A thrilling chapter in the spiritual history of the race might be written by bringing together the reports of such experiences which are to be found in almost all literatures,—experiences which vary greatly in depth and significance, which have in common the unfailing interest of discovery and growth. If this collocation of vital contacts could be expanded so as to include the history of the intellectual commerce of races, we should be able to read the story of humanity in a new and searching light. For the transmission of Greek thought and beauty to the Oriental world, the wide diffusion of Hebrew ideas of man and his life, the contact of the modern with the antique world in the Renaissance, for instance, effected changes in the spiritual constitution of man more subtle, pervasive, and radical than we are yet in a position to understand. The spiritual history of men is largely a history of discovery,—the record of those fruitful moments when we come upon new things, and our ideas are swiftly or slowly expanded to include them. That process is generally both rapid and continuous; the discovery of this continent made an instant and striking impression on the older world, but that older world has not yet entirely adjusted itself to the changes in the social order which were to follow close upon the rising of the new world above the once mysterious line of the western horizon.

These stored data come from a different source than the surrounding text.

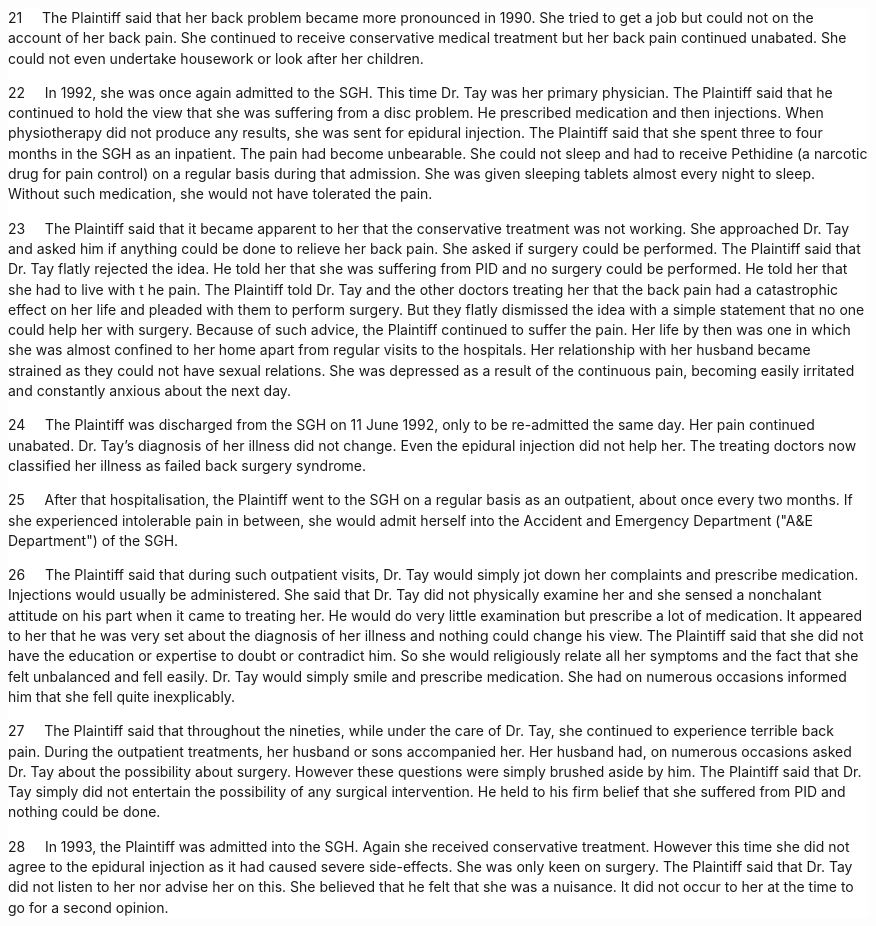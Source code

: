 21     The Plaintiff said that her back problem became more pronounced in 1990. She tried to get a job but could not on the account of her back pain. She continued to receive conservative medical treatment but her back pain continued unabated. She could not even undertake housework or look after her children. 

22     In 1992, she was once again admitted to the SGH. This time Dr. Tay was her primary physician. The Plaintiff said that he continued to hold the view that she was suffering from a disc problem. He prescribed medication and then injections. When physiotherapy did not produce any results, she was sent for epidural injection. The Plaintiff said that she spent three to four months in the SGH as an inpatient. The pain had become unbearable. She could not sleep and had to receive Pethidine (a narcotic drug for pain control) on a regular basis during that admission. She was given sleeping tablets almost every night to sleep. Without such medication, she would not have tolerated the pain. 

23     The Plaintiff said that it became apparent to her that the conservative treatment was not working. She approached Dr. Tay and asked him if anything could be done to relieve her back pain. She asked if surgery could be performed. The Plaintiff said that Dr. Tay flatly rejected the idea. He told her that she was suffering from PID and no surgery could be performed. He told her that she had to live with t he pain. The Plaintiff told Dr. Tay and the other doctors treating her that the back pain had a catastrophic effect on her life and pleaded with them to perform surgery. But they flatly dismissed the idea with a simple statement that no one could help her with surgery. Because of such advice, the Plaintiff continued to suffer the pain. Her life by then was one in which she was almost confined to her home apart from regular visits to the hospitals. Her relationship with her husband became strained as they could not have sexual relations. She was depressed as a result of the continuous pain, becoming easily irritated and constantly anxious about the next day. 

24     The Plaintiff was discharged from the SGH on 11 June 1992, only to be re-admitted the same day. Her pain continued unabated. Dr. Tay’s diagnosis of her illness did not change. Even the epidural injection did not help her. The treating doctors now classified her illness as failed back surgery syndrome. 

25     After that hospitalisation, the Plaintiff went to the SGH on a regular basis as an outpatient, about once every two months. If she experienced intolerable pain in between, she would admit herself into the Accident and Emergency Department ("A&E Department") of the SGH. 

26     The Plaintiff said that during such outpatient visits, Dr. Tay would simply jot down her complaints and prescribe medication. Injections would usually be administered. She said that Dr. Tay did not physically examine her and she sensed a nonchalant attitude on his part when it came to treating her. He would do very little examination but prescribe a lot of medication. It appeared to her that he was very set about the diagnosis of her illness and nothing could change his view. The Plaintiff said that she did not have the education or expertise to doubt or contradict him. So she would religiously relate all her symptoms and the fact that she felt unbalanced and fell easily. Dr. Tay would simply smile and prescribe medication. She had on numerous occasions informed him that she fell quite inexplicably. 


27     The Plaintiff said that throughout the nineties, while under the care of Dr. Tay, she continued to experience terrible back pain. During the outpatient treatments, her husband or sons accompanied her. Her husband had, on numerous occasions asked Dr. Tay about the possibility about surgery. However these questions were simply brushed aside by him. The Plaintiff said that Dr. Tay simply did not entertain the possibility of any surgical intervention. He held to his firm belief that she suffered from PID and nothing could be done. 

28     In 1993, the Plaintiff was admitted into the SGH. Again she received conservative treatment. However this time she did not agree to the epidural injection as it had caused severe side-effects. She was only keen on surgery. The Plaintiff said that Dr. Tay did not listen to her nor advise her on this. She believed that he felt that she was a nuisance. It did not occur to her at the time to go for a second opinion.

Now, this process of discovery goes on continuously in the experience of every human soul which has capacity for growth; and it is the peculiar joy of the lover of books. Literature is a continual revelation to every genuine reader; a revelation of that quality which we call art, and a revelation of that mysterious vital force which we call life. In this double disclosure literature shares with all art a function which ranges it with the greatest resources of the spirit; and the reader who has the trained vision has the constant joy of discovery: first, of beauty and power; next, of that concrete or vital form of truth which is one with life. One who studies books is in constant peril of losing the charm of the first by permitting himself to be absorbed in the interest of the second discovery. When one has begun to see the range and veracity of literature as a disclosure of the soul and life of man, the definite literary quality sometimes becomes of secondary importance. In academic teaching the study of philology, of grammar, of construction, of literary history, has often been mistaken or substituted for the study of literature; and in private study the peculiar enrichment which comes from art simply as art is often needlessly sacrificed by exclusive attention to books as documents of spiritual history.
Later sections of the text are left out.